Entre os desafios encontrados para o mapeamento desses dados desde a criação do Observatório da Mulher contra a Violência, em 2016, está a subnotificação — o que gera índices abaixo da realidade.

— A subnotificação tem alguns fatores determinantes, que vão desde a dificuldade na própria operacionalização dos registros, até problemas mais estruturais da sociedade, como a tolerância social à violência, a impunidade de agressores e a revitimização perpetrada por parte da rede que deveria acolher e dar apoio às vítimas — observa o Henrique Marques Ribeiro.

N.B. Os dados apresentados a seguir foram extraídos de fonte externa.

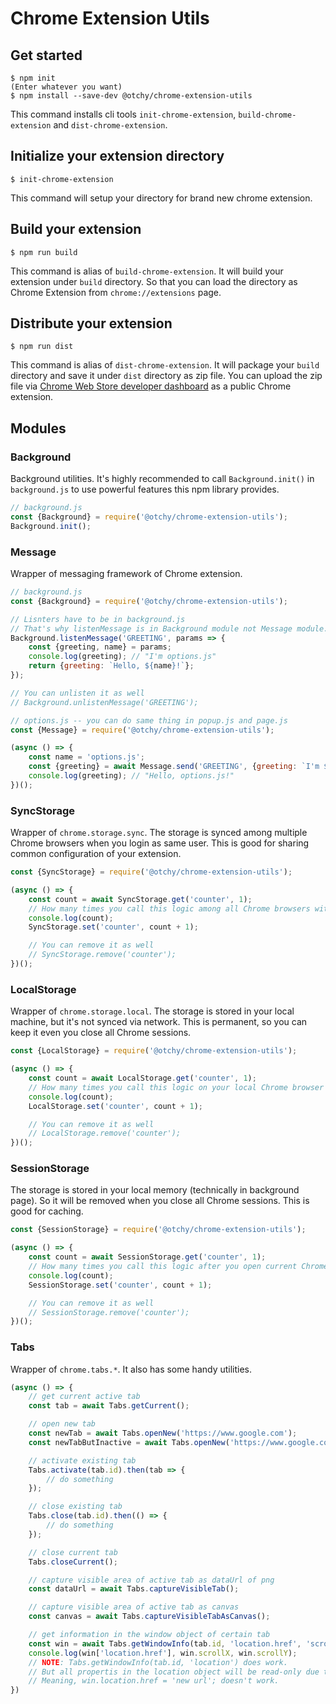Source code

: # Chrome Extension Utils

## Get started
```
$ npm init
(Enter whatever you want)
$ npm install --save-dev @otchy/chrome-extension-utils
```

This command installs cli tools `init-chrome-extension`, `build-chrome-extension` and `dist-chrome-extension`.

## Initialize your extension directory
```
$ init-chrome-extension
```
This command will setup your directory for brand new chrome extension.

## Build your extension
```
$ npm run build
```
This command is alias of `build-chrome-extension`. It will build your extension under `build` directory. So that you can load the directory as Chrome Extension from `chrome://extensions` page.

## Distribute your extension
```
$ npm run dist
```
This command is alias of `dist-chrome-extension`. It will package your `build` directory and save it under `dist` directory as zip file. You can upload the zip file via [Chrome Web Store developer dashboard](https://chrome.google.com/webstore/developer/dashboard) as a public Chrome extension.

## Modules

### Background

Background utilities. It's highly recommended to call `Background.init()` in `background.js` to use powerful features this npm library provides.

```js
// background.js
const {Background} = require('@otchy/chrome-extension-utils');
Background.init();
```

### Message

Wrapper of messaging framework of Chrome extension.

```js
// background.js
const {Background} = require('@otchy/chrome-extension-utils');

// Lisnters have to be in background.js
// That's why listenMessage is in Background module not Message module.
Background.listenMessage('GREETING', params => {
    const {greeting, name} = params;
    console.log(greeting); // "I'm options.js"
    return {greeting: `Hello, ${name}!`};
});

// You can unlisten it as well
// Background.unlistenMessage('GREETING');
```

```js
// options.js -- you can do same thing in popup.js and page.js
const {Message} = require('@otchy/chrome-extension-utils');

(async () => {
    const name = 'options.js';
    const {greeting} = await Message.send('GREETING', {greeting: `I'm ${name}`, name});
    console.log(greeting); // "Hello, options.js!"
})();
```

### SyncStorage

Wrapper of `chrome.storage.sync`. The storage is synced among multiple Chrome browsers when you login as same user. This is good for sharing common configuration of your extension.

```js
const {SyncStorage} = require('@otchy/chrome-extension-utils');

(async () => {
    const count = await SyncStorage.get('counter', 1);
    // How many times you call this logic among all Chrome browsers with your extension
    console.log(count);
    SyncStorage.set('counter', count + 1);

    // You can remove it as well
    // SyncStorage.remove('counter');
})();
```

### LocalStorage

Wrapper of `chrome.storage.local`. The storage is stored in your local machine, but it's not synced via network. This is permanent, so you can keep it even you close all Chrome sessions.

```js
const {LocalStorage} = require('@otchy/chrome-extension-utils');

(async () => {
    const count = await LocalStorage.get('counter', 1);
    // How many times you call this logic on your local Chrome browser with your extension
    console.log(count);
    LocalStorage.set('counter', count + 1);

    // You can remove it as well
    // LocalStorage.remove('counter');
})();
```

### SessionStorage
The storage is stored in your local memory (technically in background page). So it will be removed when you close all Chrome sessions. This is good for caching.

```js
const {SessionStorage} = require('@otchy/chrome-extension-utils');

(async () => {
    const count = await SessionStorage.get('counter', 1);
    // How many times you call this logic after you open current Chrome session
    console.log(count);
    SessionStorage.set('counter', count + 1);

    // You can remove it as well
    // SessionStorage.remove('counter');
})();
```

### Tabs
Wrapper of `chrome.tabs.*`. It also has some handy utilities.

```js
(async () => {
    // get current active tab
    const tab = await Tabs.getCurrent();

    // open new tab
    const newTab = await Tabs.openNew('https://www.google.com');
    const newTabButInactive = await Tabs.openNew('https://www.google.com', false);

    // activate existing tab
    Tabs.activate(tab.id).then(tab => {
        // do something
    });

    // close existing tab
    Tabs.close(tab.id).then(() => {
        // do something
    });

    // close current tab
    Tabs.closeCurrent();

    // capture visible area of active tab as dataUrl of png
    const dataUrl = await Tabs.captureVisibleTab();

    // capture visible area of active tab as canvas
    const canvas = await Tabs.captureVisibleTabAsCanvas();

    // get information in the window object of certain tab
    const win = await Tabs.getWindowInfo(tab.id, 'location.href', 'scrollX', 'scrollY');
    console.log(win['location.href'], win.scrollX, win.scrollY);
    // NOTE: Tabs.getWindowInfo(tab.id, 'location') does work.
    // But all propertis in the location object will be read-only due to security reason.
    // Meaning, win.location.href = 'new url'; doesn't work.
})
```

O trabalho de monitoramento também esbarra em outra dificuldade, que é a colaboração indispensável de outros órgãos no fornecimento de informações atualizadas para alimentar o painel. Dessa forma, nem sempre os dados necessários para a compreensão e o enfrentamento mais efetivo do problema da violência contra mulheres são disponibilizados.

— Por exemplo, os dados referentes às ocorrências policiais de crimes contra mulheres. Tais dados, que são consolidados pela base Sinesp, de responsabilidade do Ministério da Justiça, atualmente não estão disponíveis para download para o público em geral, tendo sido necessária a solicitação de extração pontual a partir de critérios específicos de dados consolidados por estado — disse o coordenador do Observatório, referindo-se ao Sistema Nacional de Segurança Pública (Sinesp).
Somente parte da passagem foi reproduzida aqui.